Moreover, the effect of node similarity by sharing or having a similar node attribute on the likelihood of forming a tie can be included through the inclusion of demographic (homophily) or positional (focus constraints) attributes. The node attribute must be transformed into dyadic terms. Two methods have been programmed in tnet.growth.clogit-function to do this process. The first method is to create a dummy term that is equal to 1 if the two nodes have the same value of the attribute, and 0 otherwise. This method can be used for both nominal and ordinal attributes. The second method is specifically designed for ordinal attributes. It takes 1 minus the standardised difference between the values of the attributes for the two nodes. For example, if people’s age is known in a social network of 30 to 40 year-old individuals, then the first term would be equal to 1 if two people (i and h) were of the same age ( $age(i) = age(h)$), whereas the second term would be equal to: $1 - \frac{|age(i) - age(h)|}{40 - 30}$. Terms based on these two methods are included by loading the node attribute as separate vectors in the R-session, and adding the name of these vectors prefixed with same. or simi. to the list of terms, respectively. For example, if the age of the people is loaded as a vector named ageofperson, the term to study the effect of similar age on the likelihood of a tie being formed would be "simi.ageofperson".

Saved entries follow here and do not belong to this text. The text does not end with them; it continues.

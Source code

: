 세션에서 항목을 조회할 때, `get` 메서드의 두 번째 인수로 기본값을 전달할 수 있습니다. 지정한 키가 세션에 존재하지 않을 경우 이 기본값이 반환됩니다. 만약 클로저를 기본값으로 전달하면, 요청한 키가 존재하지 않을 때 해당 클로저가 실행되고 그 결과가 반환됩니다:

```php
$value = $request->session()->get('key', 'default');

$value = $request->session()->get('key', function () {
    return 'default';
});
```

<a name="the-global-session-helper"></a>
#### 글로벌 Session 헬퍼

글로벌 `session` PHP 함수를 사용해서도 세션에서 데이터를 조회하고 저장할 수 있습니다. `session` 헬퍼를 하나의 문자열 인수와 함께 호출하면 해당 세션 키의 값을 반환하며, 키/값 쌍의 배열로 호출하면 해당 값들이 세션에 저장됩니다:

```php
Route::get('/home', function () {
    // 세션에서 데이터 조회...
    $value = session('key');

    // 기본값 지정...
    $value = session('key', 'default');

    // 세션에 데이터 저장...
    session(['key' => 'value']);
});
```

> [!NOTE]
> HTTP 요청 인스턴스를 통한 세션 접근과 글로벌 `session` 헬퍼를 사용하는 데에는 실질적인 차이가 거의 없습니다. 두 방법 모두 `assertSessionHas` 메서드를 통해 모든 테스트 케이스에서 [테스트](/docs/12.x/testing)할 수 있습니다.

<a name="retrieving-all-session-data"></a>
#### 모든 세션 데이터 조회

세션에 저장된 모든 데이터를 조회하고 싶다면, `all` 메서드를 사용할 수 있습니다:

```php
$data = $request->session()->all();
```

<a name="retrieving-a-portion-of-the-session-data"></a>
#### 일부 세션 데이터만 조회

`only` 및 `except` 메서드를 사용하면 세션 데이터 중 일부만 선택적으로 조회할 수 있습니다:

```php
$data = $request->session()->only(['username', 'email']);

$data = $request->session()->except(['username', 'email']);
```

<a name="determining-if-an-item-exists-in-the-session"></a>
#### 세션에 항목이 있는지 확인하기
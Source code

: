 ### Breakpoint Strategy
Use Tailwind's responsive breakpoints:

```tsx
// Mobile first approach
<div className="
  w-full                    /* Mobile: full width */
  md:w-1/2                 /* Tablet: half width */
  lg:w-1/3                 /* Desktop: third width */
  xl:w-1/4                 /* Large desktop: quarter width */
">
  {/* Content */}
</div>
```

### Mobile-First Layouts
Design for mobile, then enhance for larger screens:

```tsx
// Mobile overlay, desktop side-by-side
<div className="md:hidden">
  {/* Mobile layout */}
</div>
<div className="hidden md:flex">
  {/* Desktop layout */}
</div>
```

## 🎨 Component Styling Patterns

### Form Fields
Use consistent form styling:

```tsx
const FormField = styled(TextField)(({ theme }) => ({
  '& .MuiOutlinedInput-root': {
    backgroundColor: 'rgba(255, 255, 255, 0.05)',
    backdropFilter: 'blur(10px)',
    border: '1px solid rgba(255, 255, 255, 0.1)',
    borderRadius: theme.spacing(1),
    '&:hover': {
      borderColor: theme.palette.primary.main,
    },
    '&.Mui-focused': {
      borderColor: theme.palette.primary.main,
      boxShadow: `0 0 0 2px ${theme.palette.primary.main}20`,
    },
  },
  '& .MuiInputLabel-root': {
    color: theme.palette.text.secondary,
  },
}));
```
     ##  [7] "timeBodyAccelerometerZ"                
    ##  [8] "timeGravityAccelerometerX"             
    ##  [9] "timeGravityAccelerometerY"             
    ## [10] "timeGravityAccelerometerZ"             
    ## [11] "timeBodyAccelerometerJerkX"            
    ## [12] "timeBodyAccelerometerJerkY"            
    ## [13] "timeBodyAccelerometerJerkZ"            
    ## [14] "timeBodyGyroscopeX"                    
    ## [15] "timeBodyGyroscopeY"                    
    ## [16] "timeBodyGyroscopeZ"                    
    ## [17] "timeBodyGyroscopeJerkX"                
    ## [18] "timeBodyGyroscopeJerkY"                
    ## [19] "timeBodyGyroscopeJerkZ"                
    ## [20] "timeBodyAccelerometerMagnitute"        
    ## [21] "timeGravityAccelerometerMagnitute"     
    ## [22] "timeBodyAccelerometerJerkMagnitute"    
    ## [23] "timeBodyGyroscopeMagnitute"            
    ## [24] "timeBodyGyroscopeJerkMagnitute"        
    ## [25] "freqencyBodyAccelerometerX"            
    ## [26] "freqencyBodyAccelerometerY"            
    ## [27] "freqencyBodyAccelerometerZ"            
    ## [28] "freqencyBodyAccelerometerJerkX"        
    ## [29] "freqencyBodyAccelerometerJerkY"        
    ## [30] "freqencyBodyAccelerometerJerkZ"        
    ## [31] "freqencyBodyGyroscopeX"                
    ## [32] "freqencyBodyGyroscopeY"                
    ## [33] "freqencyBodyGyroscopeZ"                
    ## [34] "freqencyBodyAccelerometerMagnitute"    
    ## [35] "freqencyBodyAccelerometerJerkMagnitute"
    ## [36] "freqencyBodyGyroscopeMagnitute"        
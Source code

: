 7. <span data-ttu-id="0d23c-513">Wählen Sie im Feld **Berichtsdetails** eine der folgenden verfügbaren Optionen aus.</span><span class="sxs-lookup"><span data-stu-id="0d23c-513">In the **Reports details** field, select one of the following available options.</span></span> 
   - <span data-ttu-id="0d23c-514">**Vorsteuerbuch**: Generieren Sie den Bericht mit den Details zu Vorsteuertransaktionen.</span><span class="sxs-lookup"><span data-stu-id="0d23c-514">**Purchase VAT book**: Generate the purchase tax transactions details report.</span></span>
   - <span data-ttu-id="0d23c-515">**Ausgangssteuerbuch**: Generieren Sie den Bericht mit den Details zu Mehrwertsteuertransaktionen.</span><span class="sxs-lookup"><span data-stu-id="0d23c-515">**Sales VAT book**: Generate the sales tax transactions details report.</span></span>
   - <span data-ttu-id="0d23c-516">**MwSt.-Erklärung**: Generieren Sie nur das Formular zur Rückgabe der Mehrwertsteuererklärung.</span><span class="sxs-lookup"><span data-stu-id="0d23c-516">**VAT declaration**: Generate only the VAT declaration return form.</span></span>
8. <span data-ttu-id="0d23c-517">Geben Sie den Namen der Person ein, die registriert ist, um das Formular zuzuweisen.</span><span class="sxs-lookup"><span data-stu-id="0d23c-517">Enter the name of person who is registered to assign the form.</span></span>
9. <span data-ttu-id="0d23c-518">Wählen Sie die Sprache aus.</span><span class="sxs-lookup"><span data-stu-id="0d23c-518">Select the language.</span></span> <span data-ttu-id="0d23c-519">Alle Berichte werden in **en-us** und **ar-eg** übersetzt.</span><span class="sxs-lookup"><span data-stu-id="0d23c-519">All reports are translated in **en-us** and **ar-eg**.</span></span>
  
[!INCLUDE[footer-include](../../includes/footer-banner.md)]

However, if these two methods are not sufficient for creating a dyadic term, then the tnet.growth.clogit-function also allows for the inclusion of a user-created matrix where a dyad term is explicitly defined. This should be an $N \times N$ matrix with, for example, the log of the number of miles separating two nodes (e.g. Sorenson and Stuart, 2001). If this matrix was named logmiles, then "dyad.logmiles" should be added to the list of terms to study the impact of geographical closeness on tie formation.

The tnet.growth.clogit-function can easily be extended by the inclusion of additional terms (or independent variables). The simplest way to do this is to output a table with all the observations and variables instead of the results from a regression (This is done by setting the switch regression to FALSE.). Then the researcher can add variables to this table, and then run a regression in either R or other statistical programmes (The clogit command in Stata is able to run a conditional logistic regression (StataCorp, 2007). The easiest way to export the regression table from R to Stata is to use the foreign-package’s write.dta function, e.g. write.dta(output, file="c:/statafile.dta"), where output is the regression table and c:/statafile.dta is the location of the file.). For example, if interaction terms are to be included, this can easily be done using this method. Moreover, a researcher with basic knowledge of R programming can also alter the source code. Each term is coded as a module and additional modules can easily be inserted in the code. The supporting website contains the specific details for inserting user-created modules.

In addition to the tnet.growth.clogit-function, tnet also includes a function to randomise a longitudinal network, rg.longitudinal. This function is flexible and allows the random network to be constrained in a number of ways. First, either creator or target nodes can be maintained. This guarantees that the out-degree or in-degree distributions are maintained at every t. Second, it can keep the size of the network invariant by maintaining either the available nodes in the network (regardless of whether they are connected) or the number of connected nodes at every t. Third, it can maintain the weight distribution at every t. It does so by finding the duplication of ties (reinforced ties) in the network, and replicating a randomised tie when the observed tie was reinforced. For example, if a tie is formed between two nodes at $t=5$ and reinforced again at $t=9$ in the observed network, then the tie at $t=5$ is randomised and the tie at $t=9$ is equal to the randomised one at $t=5$.